- What you have to do:
Pull out of the data below the stretch of lines bounded by the one containing "- als cd path" and the one containing "- cd return value fixen", both bounds included, unchanged.

─── Records provided ───

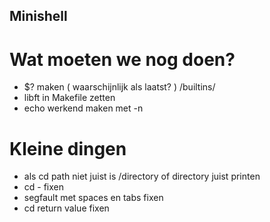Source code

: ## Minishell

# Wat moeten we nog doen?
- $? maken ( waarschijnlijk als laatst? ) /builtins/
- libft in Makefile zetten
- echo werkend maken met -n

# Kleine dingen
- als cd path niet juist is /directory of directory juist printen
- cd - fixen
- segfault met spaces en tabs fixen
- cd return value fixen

───
─── Records provided ───

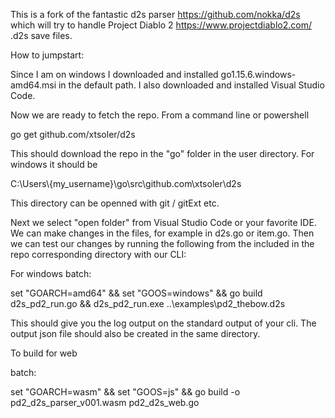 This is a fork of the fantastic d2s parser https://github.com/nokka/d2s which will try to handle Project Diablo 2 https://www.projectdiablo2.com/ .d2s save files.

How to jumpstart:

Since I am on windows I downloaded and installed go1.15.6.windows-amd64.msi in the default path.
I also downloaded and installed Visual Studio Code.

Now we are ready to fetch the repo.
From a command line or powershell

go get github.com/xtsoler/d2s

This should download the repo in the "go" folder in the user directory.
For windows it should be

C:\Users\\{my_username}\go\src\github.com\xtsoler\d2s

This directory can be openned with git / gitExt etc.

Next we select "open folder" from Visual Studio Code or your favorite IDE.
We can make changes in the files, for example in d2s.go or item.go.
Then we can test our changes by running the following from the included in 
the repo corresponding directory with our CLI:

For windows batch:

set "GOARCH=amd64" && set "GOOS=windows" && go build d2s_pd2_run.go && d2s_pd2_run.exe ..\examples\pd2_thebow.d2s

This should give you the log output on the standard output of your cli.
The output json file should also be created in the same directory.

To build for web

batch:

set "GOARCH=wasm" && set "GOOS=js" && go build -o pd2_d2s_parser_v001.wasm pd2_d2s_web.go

───
─── Records provided ───

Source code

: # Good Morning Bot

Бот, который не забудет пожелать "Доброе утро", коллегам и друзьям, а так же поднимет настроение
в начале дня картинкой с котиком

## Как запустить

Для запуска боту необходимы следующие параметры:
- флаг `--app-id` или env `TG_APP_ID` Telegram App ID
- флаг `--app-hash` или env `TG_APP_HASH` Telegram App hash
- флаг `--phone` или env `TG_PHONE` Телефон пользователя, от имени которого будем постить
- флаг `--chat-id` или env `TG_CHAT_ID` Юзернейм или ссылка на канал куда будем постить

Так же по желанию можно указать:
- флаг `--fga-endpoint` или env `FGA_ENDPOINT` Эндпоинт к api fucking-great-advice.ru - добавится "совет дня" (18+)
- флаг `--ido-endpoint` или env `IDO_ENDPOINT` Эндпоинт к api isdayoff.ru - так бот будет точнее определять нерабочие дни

───

- Response:
- als cd path niet juist is /directory of directory juist printen
- cd - fixen
- segfault met spaces en tabs fixen
- cd return value fixen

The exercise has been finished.